**THE RECORDS**

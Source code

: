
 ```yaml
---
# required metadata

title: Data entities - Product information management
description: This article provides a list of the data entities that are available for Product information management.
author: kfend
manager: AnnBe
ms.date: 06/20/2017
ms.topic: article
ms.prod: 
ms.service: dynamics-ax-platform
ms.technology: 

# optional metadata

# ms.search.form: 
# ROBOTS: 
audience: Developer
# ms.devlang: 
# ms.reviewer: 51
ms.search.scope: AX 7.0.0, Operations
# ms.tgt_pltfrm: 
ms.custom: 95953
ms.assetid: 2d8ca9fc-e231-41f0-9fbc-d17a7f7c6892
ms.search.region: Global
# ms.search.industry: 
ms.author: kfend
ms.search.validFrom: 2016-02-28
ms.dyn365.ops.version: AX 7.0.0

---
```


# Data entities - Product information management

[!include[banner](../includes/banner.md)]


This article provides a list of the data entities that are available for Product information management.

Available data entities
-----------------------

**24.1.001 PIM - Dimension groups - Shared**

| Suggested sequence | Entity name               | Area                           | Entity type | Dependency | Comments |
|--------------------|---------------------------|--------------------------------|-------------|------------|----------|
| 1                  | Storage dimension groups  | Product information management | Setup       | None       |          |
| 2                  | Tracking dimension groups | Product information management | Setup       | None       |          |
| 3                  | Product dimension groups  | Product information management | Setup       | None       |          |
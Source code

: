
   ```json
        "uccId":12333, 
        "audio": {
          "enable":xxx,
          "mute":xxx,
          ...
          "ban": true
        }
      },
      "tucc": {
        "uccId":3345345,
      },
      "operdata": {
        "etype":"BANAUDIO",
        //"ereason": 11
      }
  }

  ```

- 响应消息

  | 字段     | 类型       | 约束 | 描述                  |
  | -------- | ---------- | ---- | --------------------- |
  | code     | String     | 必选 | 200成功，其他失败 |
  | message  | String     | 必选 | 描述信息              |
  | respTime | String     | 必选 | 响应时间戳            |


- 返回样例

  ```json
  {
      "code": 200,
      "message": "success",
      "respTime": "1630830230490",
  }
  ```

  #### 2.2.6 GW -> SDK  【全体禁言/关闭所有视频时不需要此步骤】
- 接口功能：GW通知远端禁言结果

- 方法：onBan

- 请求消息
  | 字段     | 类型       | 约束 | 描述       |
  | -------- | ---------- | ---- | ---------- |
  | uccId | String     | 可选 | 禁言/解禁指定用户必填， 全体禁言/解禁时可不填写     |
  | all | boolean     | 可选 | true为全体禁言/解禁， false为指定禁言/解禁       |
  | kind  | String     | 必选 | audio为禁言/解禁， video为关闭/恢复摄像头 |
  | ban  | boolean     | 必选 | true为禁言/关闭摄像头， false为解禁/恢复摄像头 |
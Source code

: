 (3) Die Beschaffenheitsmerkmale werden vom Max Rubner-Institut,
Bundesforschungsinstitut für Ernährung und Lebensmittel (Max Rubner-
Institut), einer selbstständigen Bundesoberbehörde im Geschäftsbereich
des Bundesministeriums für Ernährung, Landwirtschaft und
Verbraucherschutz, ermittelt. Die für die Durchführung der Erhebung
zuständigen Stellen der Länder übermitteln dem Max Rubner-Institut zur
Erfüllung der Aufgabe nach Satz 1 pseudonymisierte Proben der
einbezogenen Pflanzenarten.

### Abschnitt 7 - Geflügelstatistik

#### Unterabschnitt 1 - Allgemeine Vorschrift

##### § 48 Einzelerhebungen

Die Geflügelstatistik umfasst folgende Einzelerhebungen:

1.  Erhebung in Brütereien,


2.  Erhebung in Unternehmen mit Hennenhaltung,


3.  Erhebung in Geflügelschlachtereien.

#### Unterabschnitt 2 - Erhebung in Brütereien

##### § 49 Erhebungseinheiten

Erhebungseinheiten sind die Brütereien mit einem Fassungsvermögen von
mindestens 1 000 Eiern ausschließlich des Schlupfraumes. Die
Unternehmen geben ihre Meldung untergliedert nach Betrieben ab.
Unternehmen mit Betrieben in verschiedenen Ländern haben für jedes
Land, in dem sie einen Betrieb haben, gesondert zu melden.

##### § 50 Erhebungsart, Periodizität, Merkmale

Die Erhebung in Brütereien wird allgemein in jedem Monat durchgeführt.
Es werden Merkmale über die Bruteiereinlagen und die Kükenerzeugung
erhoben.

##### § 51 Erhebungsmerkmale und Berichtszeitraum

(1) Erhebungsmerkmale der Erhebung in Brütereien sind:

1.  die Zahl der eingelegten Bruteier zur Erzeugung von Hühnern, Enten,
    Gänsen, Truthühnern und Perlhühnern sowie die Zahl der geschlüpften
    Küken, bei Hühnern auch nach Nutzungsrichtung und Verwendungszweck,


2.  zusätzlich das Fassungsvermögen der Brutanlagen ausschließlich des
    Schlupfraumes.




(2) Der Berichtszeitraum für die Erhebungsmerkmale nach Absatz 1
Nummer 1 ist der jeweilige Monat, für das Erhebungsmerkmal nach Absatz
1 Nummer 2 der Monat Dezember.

**PROBLEM**
Lines from the one holding "#### Unterabschnitt 1 - Allgemeine Vorschrift" through the last line of the material are to be repeated exactly; no other lines belong in the answer.

**EXPECTED OUTPUT**
#### Unterabschnitt 1 - Allgemeine Vorschrift

##### § 48 Einzelerhebungen

Die Geflügelstatistik umfasst folgende Einzelerhebungen:

1.  Erhebung in Brütereien,


2.  Erhebung in Unternehmen mit Hennenhaltung,


3.  Erhebung in Geflügelschlachtereien.

#### Unterabschnitt 2 - Erhebung in Brütereien

##### § 49 Erhebungseinheiten

Erhebungseinheiten sind die Brütereien mit einem Fassungsvermögen von
mindestens 1 000 Eiern ausschließlich des Schlupfraumes. Die
Unternehmen geben ihre Meldung untergliedert nach Betrieben ab.
Unternehmen mit Betrieben in verschiedenen Ländern haben für jedes
Land, in dem sie einen Betrieb haben, gesondert zu melden.

##### § 50 Erhebungsart, Periodizität, Merkmale

Die Erhebung in Brütereien wird allgemein in jedem Monat durchgeführt.
Es werden Merkmale über die Bruteiereinlagen und die Kükenerzeugung
erhoben.

##### § 51 Erhebungsmerkmale und Berichtszeitraum

(1) Erhebungsmerkmale der Erhebung in Brütereien sind:

1.  die Zahl der eingelegten Bruteier zur Erzeugung von Hühnern, Enten,
    Gänsen, Truthühnern und Perlhühnern sowie die Zahl der geschlüpften
    Küken, bei Hühnern auch nach Nutzungsrichtung und Verwendungszweck,


2.  zusätzlich das Fassungsvermögen der Brutanlagen ausschließlich des
    Schlupfraumes.




(2) Der Berichtszeitraum für die Erhebungsmerkmale nach Absatz 1
Nummer 1 ist der jeweilige Monat, für das Erhebungsmerkmal nach Absatz
1 Nummer 2 der Monat Dezember.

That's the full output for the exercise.